Work instruction
Across the records below, how many lines contain the string "Least"? Give the number by itself.

++++ Input data

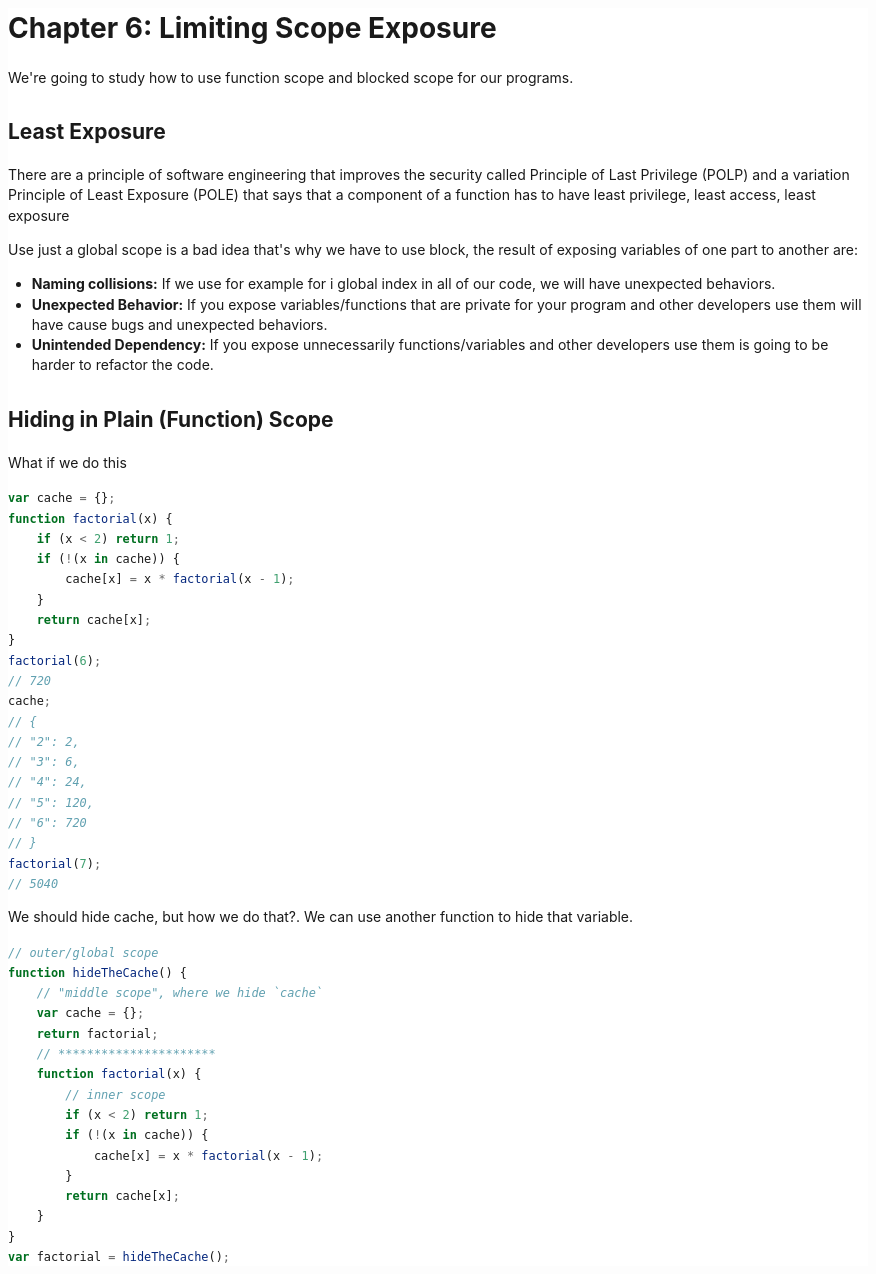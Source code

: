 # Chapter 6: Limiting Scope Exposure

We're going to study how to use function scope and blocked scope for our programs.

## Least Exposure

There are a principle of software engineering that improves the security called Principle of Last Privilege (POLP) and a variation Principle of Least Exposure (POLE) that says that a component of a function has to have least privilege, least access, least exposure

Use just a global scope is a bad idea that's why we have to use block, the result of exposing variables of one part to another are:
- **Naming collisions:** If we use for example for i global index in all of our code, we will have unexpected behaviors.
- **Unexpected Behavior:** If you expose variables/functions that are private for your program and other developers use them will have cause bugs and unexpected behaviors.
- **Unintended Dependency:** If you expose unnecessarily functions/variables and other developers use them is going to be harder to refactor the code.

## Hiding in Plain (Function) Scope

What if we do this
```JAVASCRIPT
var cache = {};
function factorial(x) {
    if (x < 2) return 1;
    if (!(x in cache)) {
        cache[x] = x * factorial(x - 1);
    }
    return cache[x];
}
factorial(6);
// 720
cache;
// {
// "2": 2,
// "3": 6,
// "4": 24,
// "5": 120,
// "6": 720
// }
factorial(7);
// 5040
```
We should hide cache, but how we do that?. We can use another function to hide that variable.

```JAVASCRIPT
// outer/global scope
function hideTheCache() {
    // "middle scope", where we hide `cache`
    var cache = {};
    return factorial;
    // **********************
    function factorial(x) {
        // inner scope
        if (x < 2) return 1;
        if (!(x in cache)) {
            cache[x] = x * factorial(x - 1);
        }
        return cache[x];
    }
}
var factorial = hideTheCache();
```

++++++++
++++ Input data

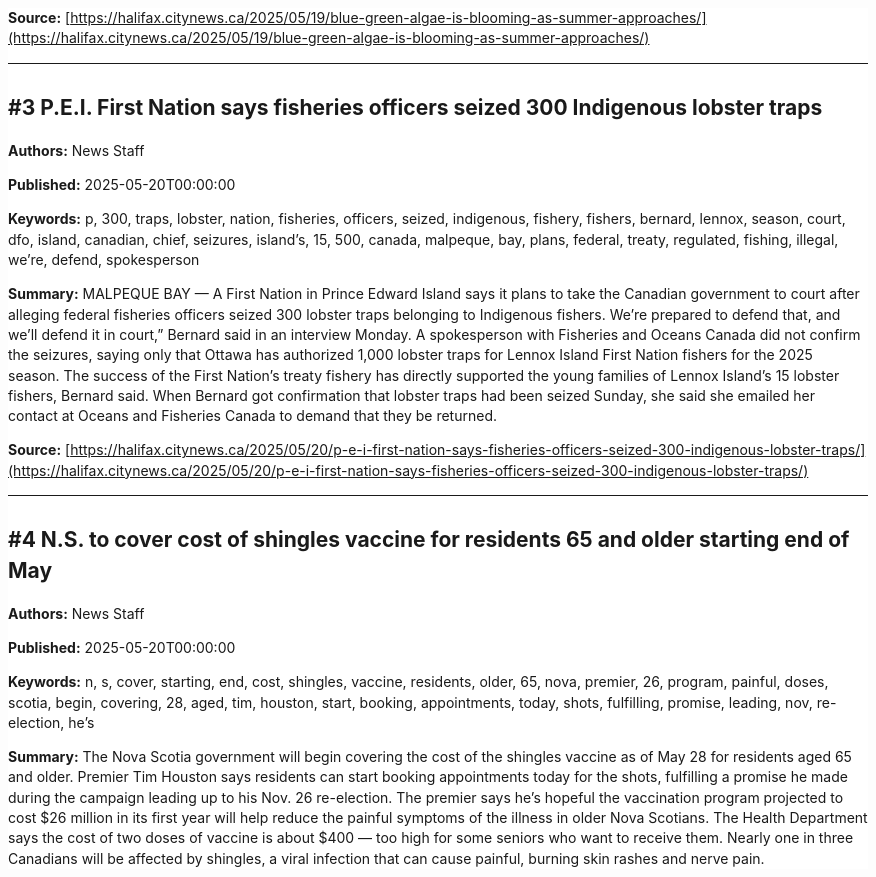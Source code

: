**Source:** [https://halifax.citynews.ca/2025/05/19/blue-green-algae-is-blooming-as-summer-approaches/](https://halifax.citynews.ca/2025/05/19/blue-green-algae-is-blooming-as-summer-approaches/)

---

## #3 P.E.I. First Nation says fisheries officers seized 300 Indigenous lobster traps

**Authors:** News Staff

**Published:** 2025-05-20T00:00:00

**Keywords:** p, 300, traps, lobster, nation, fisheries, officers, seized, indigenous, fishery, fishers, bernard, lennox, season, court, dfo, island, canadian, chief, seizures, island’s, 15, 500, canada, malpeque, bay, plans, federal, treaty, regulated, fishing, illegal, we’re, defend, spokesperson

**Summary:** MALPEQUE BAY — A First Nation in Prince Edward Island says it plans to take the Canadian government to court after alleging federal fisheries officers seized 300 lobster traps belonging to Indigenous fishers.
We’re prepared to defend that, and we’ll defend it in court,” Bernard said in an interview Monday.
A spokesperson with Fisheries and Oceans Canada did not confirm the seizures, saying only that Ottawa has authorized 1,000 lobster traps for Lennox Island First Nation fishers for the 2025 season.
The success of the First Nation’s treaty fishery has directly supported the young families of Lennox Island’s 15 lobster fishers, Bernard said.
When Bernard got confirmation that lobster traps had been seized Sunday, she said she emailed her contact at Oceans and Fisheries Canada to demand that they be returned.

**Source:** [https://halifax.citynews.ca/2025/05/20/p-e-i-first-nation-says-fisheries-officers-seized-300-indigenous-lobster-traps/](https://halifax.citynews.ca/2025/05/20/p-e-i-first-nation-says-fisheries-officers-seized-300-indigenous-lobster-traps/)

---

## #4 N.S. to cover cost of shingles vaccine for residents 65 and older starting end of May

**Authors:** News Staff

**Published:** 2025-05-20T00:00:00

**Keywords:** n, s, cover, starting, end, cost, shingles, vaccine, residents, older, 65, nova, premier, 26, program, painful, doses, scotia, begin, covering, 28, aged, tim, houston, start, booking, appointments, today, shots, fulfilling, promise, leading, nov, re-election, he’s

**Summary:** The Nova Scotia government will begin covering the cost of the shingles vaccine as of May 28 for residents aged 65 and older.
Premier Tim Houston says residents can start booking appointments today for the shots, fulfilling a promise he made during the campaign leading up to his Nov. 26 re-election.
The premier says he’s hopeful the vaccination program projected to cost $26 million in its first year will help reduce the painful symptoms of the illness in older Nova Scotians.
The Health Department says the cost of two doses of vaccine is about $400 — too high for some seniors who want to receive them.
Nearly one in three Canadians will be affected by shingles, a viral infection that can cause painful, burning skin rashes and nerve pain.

++++++++
++++ Input data

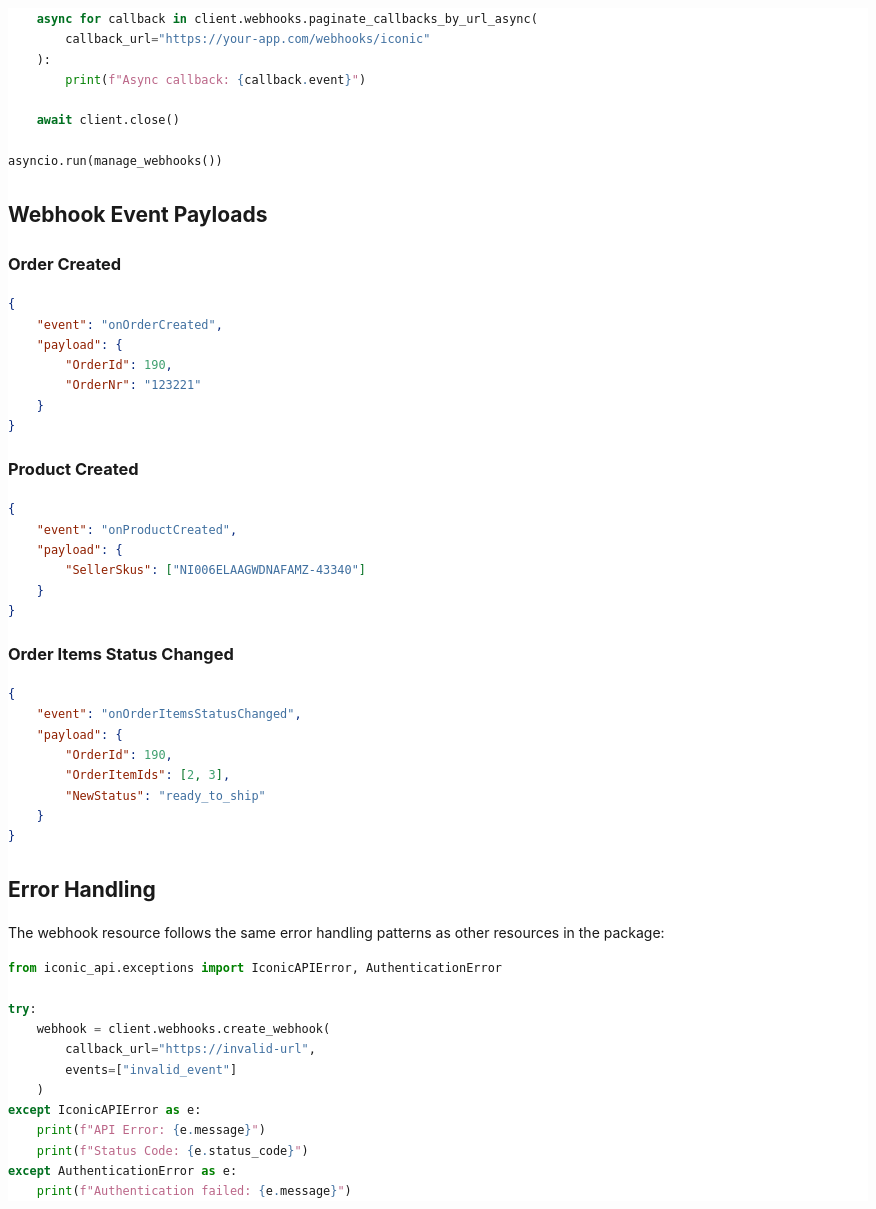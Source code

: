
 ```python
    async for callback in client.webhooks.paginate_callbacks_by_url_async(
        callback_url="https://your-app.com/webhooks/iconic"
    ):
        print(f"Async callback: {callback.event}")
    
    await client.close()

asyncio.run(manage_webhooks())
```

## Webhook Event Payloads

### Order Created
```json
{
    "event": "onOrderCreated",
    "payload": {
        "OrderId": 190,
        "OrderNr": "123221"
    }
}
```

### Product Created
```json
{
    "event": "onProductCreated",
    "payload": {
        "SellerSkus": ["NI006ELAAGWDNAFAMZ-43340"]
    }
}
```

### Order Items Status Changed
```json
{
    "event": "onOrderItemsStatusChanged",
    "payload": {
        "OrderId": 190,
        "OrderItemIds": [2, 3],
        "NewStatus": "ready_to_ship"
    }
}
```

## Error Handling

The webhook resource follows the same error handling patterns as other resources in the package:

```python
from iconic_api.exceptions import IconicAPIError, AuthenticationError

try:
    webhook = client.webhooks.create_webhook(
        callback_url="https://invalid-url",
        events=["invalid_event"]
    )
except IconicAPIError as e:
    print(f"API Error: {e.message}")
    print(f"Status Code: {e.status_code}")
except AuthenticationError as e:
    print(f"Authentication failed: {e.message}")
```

++++++++

Result of the exercise
2